Богдан пожимает плечами.
– Может, решила тебе не сообщать? Ей нравится играть в секретики.
– Богдан… – Стефан поднимает наконец глаза, – я не дурак. В смысле, не глупее, чем любой другой. Но иногда будто что-то теряю и не совсем понимаю окружающих меня людей. – Богдан кивает. – Мой отец, упокой его Господь, стал терять память незадолго до смерти. Тогда говорили, что он сошел с ума. Наверное, теперь это называется как-то по-другому?
– Наверное, да, – соглашается Богдан.
– Иногда он спрашивал меня: «Где твоя мать?» – Стефан передвигает фигуру по доске. Ничего не значащий ход, без риска и приобретений. – Только моя мама уже много лет лежала в могиле.
Теперь очередь Богдана смотреть на доску. Пусть Стефан выговорится. Пока вопрос не задан, на него лучше не отвечать.
– В общем, ты понимаешь, – продолжает Стефан, – почему меня беспокоит то, что я не знаю, где сегодня Элизабет?
Ну ладно, это прозвучало как вопрос. Богдан поднимает глаза.
– Что-то мы помним, Стефан, а что-то забываем.
– Хм.
– Когда-то я впервые влюбился, – признаётся Богдан. В последнее время он только об этом и думает. – Ну, знаешь, когда аж подташнивает…
– Можешь не объяснять, – отвечает Стефан.
– Девочка была из моей школы, нам было по девять лет, мы вместе посещали класс мистера Новака. Она сидела передо мною, чуть левее, и очень аккуратно расставляла карандаши. Когда она писала, то высовывала между губ кончик языка. Она жила на соседней улице, и мы возвращались домой вместе, когда была возможность. Туфли ее были с серебряными пряжками, поэтому она не любила ходить по лужам. А я, наоборот, любил, но когда шел с ней, то притворялся, будто мне тоже не нравятся лужи. Я потерял голову, Стефан, абсолютно потерял. Ее отец был военным летчиком, и когда его перевели за границу, она покинула школу, даже не попрощавшись. Да и зачем ей это? Она даже не знала, что между нами была какая-то любовь. Но я помню ее до сих пор. Помню, что чувствовал. Помню, как она пахла, ее смех, все до мельчайших деталей. Я помню…
Стефан улыбается.
– Ах ты, старый романтик, Богдан. Как ее звали?

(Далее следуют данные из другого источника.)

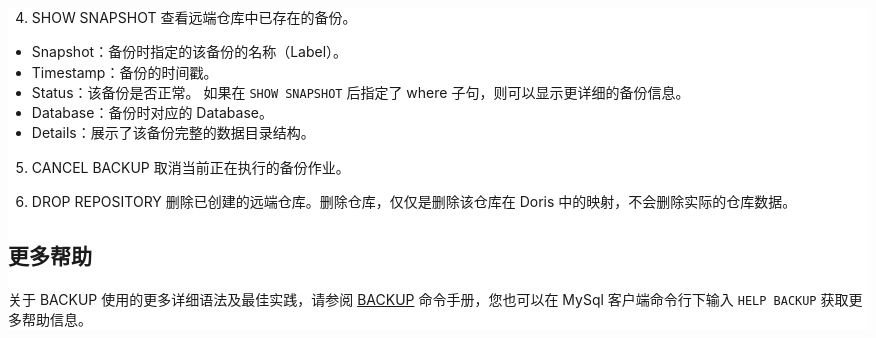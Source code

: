 4. SHOW SNAPSHOT
查看远端仓库中已存在的备份。
 - Snapshot：备份时指定的该备份的名称（Label）。
 - Timestamp：备份的时间戳。
 - Status：该备份是否正常。
 如果在 `SHOW SNAPSHOT` 后指定了 where 子句，则可以显示更详细的备份信息。
 - Database：备份时对应的 Database。
 - Details：展示了该备份完整的数据目录结构。

5. CANCEL BACKUP
取消当前正在执行的备份作业。

6. DROP REPOSITORY
删除已创建的远端仓库。删除仓库，仅仅是删除该仓库在 Doris 中的映射，不会删除实际的仓库数据。

## 更多帮助
关于 BACKUP 使用的更多详细语法及最佳实践，请参阅 [BACKUP](../../sql-manual/sql-reference/Data-Definition-Statements/Backup-and-Restore/BACKUP.md) 命令手册，您也可以在 MySql 客户端命令行下输入 `HELP BACKUP` 获取更多帮助信息。
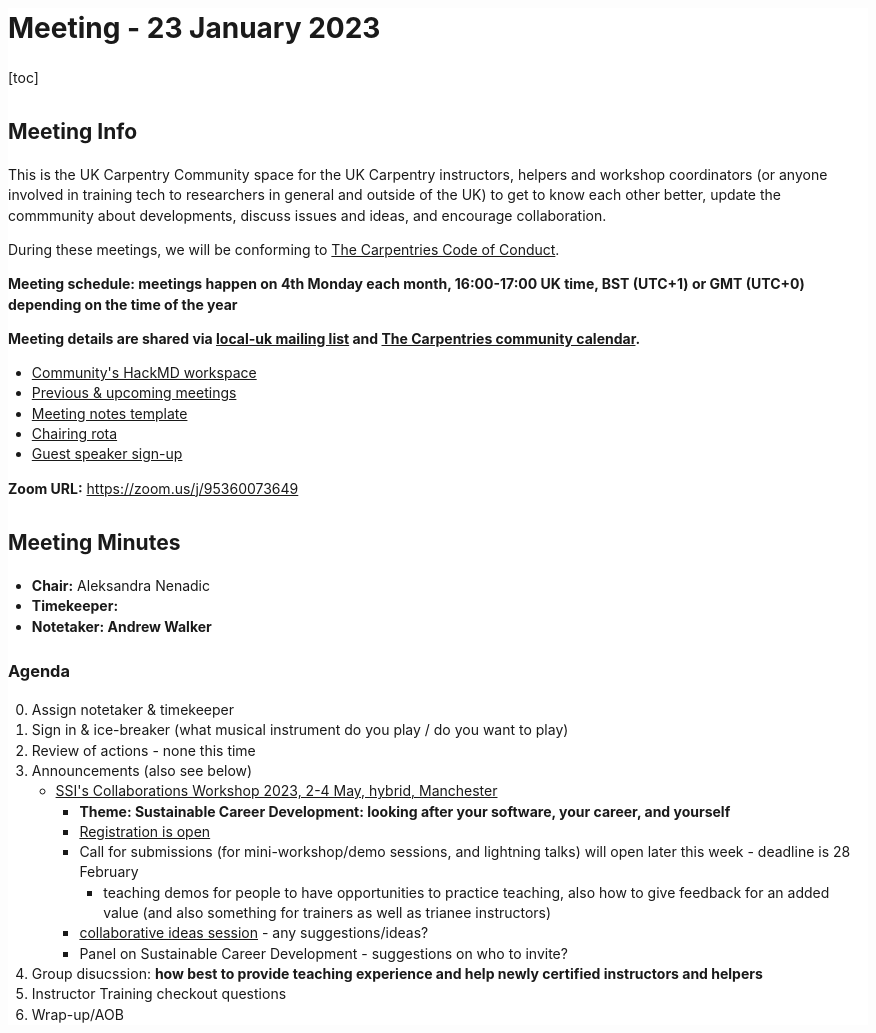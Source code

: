# Meeting - 23 January 2023

[toc]

## Meeting Info 

This is the UK Carpentry Community space for the UK Carpentry instructors, helpers and workshop coordinators (or anyone involved in training tech to researchers in general and outside of the UK) to get to know each other better, update the commmunity about developments, discuss issues and ideas, and encourage collaboration.
    
During these meetings, we will be conforming to [The Carpentries Code of Conduct](https://docs.carpentries.org/topic_folders/policies/code-of-conduct.html).

**Meeting schedule: meetings happen on 4th Monday each month, 16:00-17:00 UK time, BST (UTC+1) or GMT (UTC+0) depending on the time of the year**

**Meeting details are shared via [local-uk mailing list](https://carpentries.topicbox.com/groups/local-uk) and [The Carpentries community calendar](https://carpentries.org/community/#community-events).**

- [Community's HackMD workspace](https://hackmd.io/team/local-uk?nav=overview)
- [Previous & upcoming meetings](https://hackmd.io/V3ReKkEESzqyCNxWJdulOw#Past-amp-Upcoming-Meetings)
- [Meeting notes template](https://hackmd.io/hgl1tYhOTTqDsIDwjArE5w)
- [Chairing rota](https://hackmd.io/@local-uk/rkPK1Si7F)
- [Guest speaker sign-up](https://hackmd.io/@local-uk/rkkzBTLOd)

**Zoom URL:** https://zoom.us/j/95360073649

## Meeting Minutes

- **Chair:** Aleksandra Nenadic
- **Timekeeper:**
- **Notetaker: Andrew Walker** 

### Agenda
0. Assign notetaker & timekeeper
1. Sign in & ice-breaker (what musical instrument do you play / do you want to play)
1. Review of actions - none this time
2. Announcements (also see below)
    - [SSI's Collaborations Workshop 2023, 2-4 May, hybrid, Manchester](https://software.ac.uk/cw23) 
        - **Theme: Sustainable Career Development: looking after your software, your career, and yourself**
        - [Registration is open](https://software.ac.uk/news/registration-open-collaborations-workshop-2023-cw23)
        - Call for submissions (for mini-workshop/demo sessions, and lightning talks) will open later this week - deadline is 28 February
            - teaching demos for people to have opportunities to practice teaching, also how to give feedback for an added value (and also something for trainers as well as trianee instructors)
        - [collaborative ideas session](https://software.ac.uk/cw23/discussion-session) - any suggestions/ideas?
        - Panel on Sustainable Career Development - suggestions on who to invite?
3. Group disucssion: **how best to provide teaching experience and help newly certified instructors and helpers**
4. Instructor Training checkout questions
5. Wrap-up/AOB
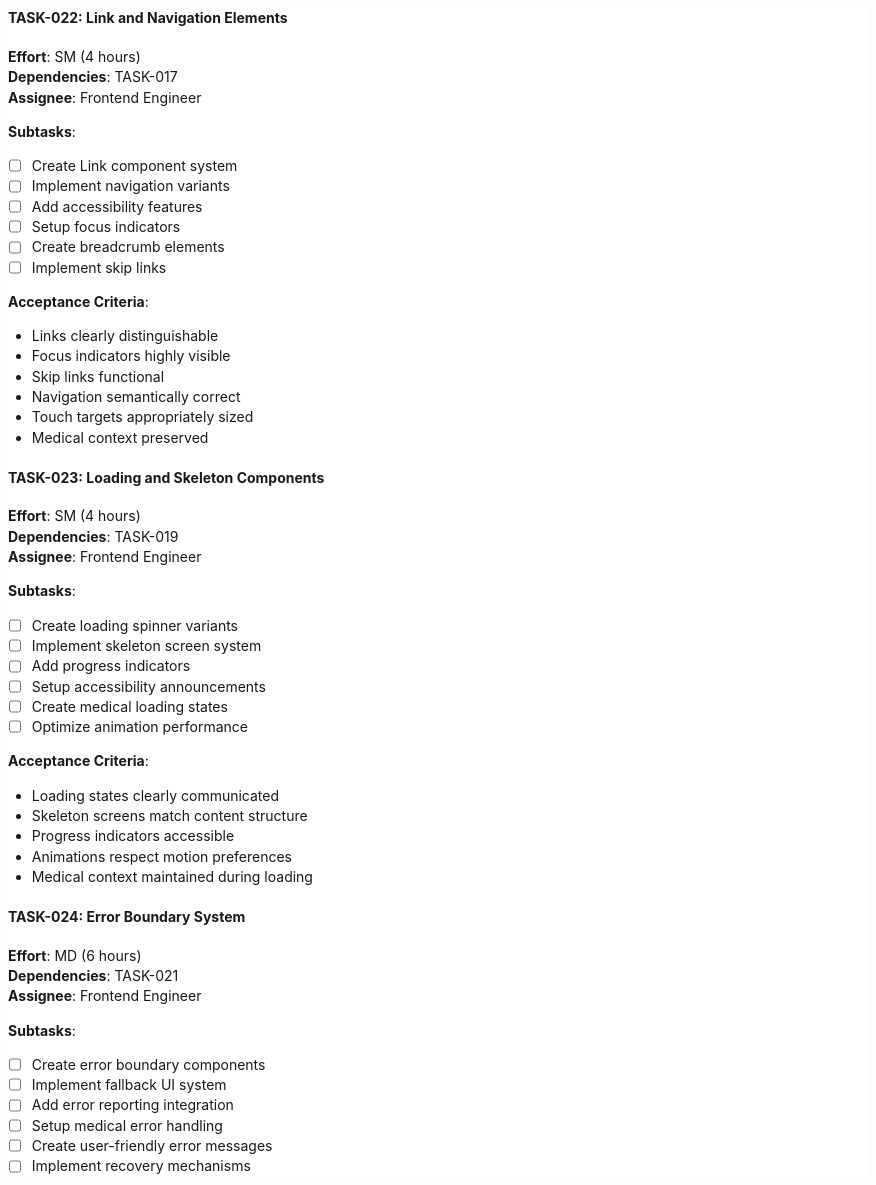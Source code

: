 #### TASK-022: Link and Navigation Elements
**Effort**: SM (4 hours)  
**Dependencies**: TASK-017  
**Assignee**: Frontend Engineer

**Subtasks**:
- [ ] Create Link component system
- [ ] Implement navigation variants
- [ ] Add accessibility features
- [ ] Setup focus indicators
- [ ] Create breadcrumb elements
- [ ] Implement skip links

**Acceptance Criteria**:
- Links clearly distinguishable
- Focus indicators highly visible
- Skip links functional
- Navigation semantically correct
- Touch targets appropriately sized
- Medical context preserved

#### TASK-023: Loading and Skeleton Components
**Effort**: SM (4 hours)  
**Dependencies**: TASK-019  
**Assignee**: Frontend Engineer

**Subtasks**:
- [ ] Create loading spinner variants
- [ ] Implement skeleton screen system
- [ ] Add progress indicators
- [ ] Setup accessibility announcements
- [ ] Create medical loading states
- [ ] Optimize animation performance

**Acceptance Criteria**:
- Loading states clearly communicated
- Skeleton screens match content structure
- Progress indicators accessible
- Animations respect motion preferences
- Medical context maintained during loading

#### TASK-024: Error Boundary System
**Effort**: MD (6 hours)  
**Dependencies**: TASK-021  
**Assignee**: Frontend Engineer

**Subtasks**:
- [ ] Create error boundary components
- [ ] Implement fallback UI system
- [ ] Add error reporting integration
- [ ] Setup medical error handling
- [ ] Create user-friendly error messages
- [ ] Implement recovery mechanisms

Богдан поднимает глаза от доски и, медленно разведя руками, пожимает плечами.
– Всегда что-то забывается, Стефан.
Стефан улыбается и кивает.
– Весьма разумно. Но ты бы сказал мне? Ты бы сказал, если бы что-то случилось? Я не могу просить об этом Элизабет. Я не хочу, чтобы она волновалась.
И этот вопрос Стефан задает Богдану уже не первый раз. Богдан всегда отвечает одинаково.